──────── Task data

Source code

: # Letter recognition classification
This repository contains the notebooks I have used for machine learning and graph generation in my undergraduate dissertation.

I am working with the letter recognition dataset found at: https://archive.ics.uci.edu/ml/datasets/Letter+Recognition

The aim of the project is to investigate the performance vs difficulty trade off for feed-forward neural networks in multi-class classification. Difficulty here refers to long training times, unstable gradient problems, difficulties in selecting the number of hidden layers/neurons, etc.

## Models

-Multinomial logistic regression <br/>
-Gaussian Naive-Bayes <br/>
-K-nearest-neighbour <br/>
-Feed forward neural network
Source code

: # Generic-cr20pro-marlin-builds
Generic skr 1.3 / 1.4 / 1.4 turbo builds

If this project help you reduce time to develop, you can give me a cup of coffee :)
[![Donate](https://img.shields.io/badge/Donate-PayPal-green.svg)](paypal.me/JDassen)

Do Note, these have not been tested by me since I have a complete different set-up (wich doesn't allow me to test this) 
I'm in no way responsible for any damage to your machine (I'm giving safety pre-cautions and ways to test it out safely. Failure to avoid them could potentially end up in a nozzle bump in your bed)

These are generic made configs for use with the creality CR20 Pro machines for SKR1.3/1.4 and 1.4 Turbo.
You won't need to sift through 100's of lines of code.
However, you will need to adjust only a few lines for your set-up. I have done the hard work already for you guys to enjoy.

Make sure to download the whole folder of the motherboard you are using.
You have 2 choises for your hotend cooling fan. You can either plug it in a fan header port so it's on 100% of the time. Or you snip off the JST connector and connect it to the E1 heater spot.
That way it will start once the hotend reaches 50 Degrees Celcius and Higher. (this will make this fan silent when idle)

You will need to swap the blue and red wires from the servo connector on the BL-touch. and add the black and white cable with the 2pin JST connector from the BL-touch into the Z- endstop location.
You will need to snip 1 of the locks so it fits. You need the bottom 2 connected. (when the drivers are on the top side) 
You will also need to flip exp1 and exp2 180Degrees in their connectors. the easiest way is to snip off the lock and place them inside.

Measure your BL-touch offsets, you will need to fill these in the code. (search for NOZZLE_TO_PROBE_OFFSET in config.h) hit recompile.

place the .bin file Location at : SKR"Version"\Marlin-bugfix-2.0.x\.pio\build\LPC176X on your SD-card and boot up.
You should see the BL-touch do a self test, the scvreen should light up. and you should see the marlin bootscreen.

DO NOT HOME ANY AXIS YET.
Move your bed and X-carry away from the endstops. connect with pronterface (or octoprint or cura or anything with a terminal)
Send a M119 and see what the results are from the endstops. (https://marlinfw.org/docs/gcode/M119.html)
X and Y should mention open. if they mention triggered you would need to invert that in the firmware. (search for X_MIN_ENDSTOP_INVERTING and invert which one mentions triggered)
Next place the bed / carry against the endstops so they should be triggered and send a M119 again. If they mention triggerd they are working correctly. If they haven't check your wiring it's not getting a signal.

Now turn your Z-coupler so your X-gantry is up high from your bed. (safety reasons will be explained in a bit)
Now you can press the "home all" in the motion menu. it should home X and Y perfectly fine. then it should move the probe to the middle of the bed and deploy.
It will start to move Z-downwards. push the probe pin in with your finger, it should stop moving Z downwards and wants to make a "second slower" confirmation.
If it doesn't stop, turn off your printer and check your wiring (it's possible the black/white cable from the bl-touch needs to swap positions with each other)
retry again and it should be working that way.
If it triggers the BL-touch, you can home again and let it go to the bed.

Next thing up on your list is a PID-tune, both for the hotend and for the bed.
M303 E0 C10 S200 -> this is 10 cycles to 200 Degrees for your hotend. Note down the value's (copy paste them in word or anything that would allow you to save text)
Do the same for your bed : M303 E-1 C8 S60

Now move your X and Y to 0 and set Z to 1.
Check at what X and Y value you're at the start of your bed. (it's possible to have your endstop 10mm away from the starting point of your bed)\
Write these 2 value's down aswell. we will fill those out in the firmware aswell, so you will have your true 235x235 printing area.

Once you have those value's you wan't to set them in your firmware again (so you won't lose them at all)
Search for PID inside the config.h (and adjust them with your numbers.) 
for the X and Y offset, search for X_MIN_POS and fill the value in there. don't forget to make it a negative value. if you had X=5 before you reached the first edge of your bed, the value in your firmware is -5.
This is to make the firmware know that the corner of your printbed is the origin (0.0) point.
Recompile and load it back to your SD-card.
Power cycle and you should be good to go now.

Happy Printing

────────────────

### Aim of the task
State how many lines above contain the word "working", and nothing more.

### Task output
3